Actually it’s not that unusual anymore. He well knows my phone-aversion, and doesn’t seem to mind that I am just not a phone-girl, but it’s been awhile since I have been afraid to talk on the phone to him. In fact (can you keep a secret?) I kinda like it. I think about him a lot during the day, and miss him when I know I won’t get to see him later. Emails and the little back-and-forth pseudo-chatting we do on our favorite online/email game usually suffices, but other times…I want real contact. I want to hear his voice. I want to hear him laugh, or tease me, or just talk to me.

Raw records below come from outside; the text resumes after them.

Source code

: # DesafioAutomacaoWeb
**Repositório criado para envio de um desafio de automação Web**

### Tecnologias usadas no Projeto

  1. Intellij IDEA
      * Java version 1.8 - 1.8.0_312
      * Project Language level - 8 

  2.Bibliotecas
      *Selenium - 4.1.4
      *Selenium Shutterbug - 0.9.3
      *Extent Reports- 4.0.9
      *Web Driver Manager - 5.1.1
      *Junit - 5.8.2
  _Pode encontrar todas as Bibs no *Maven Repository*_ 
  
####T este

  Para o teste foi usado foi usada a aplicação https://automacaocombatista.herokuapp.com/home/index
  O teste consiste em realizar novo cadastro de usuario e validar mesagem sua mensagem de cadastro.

I love being the lover of two men. I love our arrangement–a couple nights a week at W’s, usually a weekend day and/or night as well, sometimes with Ad too so I get them both at once; the rest of the time at home with Ad. But sometimes…sometimes it just doesn’t feel like enough. I want them both, and I want them all the time.
I know this is being greedy. I remember J just shaking her head when I would bemoan missing one or the other of them: at least you have one, she’d say. And she is right, of course. But I can’t help what I feel. When I am with W, I miss Ad. When I am with Ad, I miss W. It’s not a searing painful kind of missing. It’s not, “my life will end if I don’t see the other one RIGHT NOW” kind of missing. It’s just…there. On simmer, in the back of my head, in the corner of my heart.
I used to play with not calling W when I felt this way. Calling Ad isn’t a problem. We talk to each other or text each other a couple times a day. But calling W was a treat or a trial. A trial because it was so hard to pick up the phone, a treat because I loved hearing his voice, sharing parts of my silly day with him. So sometimes, just to torture myself, I wouldn’t call him when I really, really wanted to.
I still don’t do it easily, but when I was taking that math class, I almost got into the habit of calling him after class once or twice a week. It was…fun. I looked forward to it.
Talking to him today was like that. Fun. It made the sting of missing him that I feel today less sharp. It makes having to go home to “only one” tonight okay. Tonight I will crawl into bed with Ad, and we will talk to each other about our days, and I will tell him I actually talked on the phone with W–willingly!–and he will laugh. And for a few minutes I will have them both.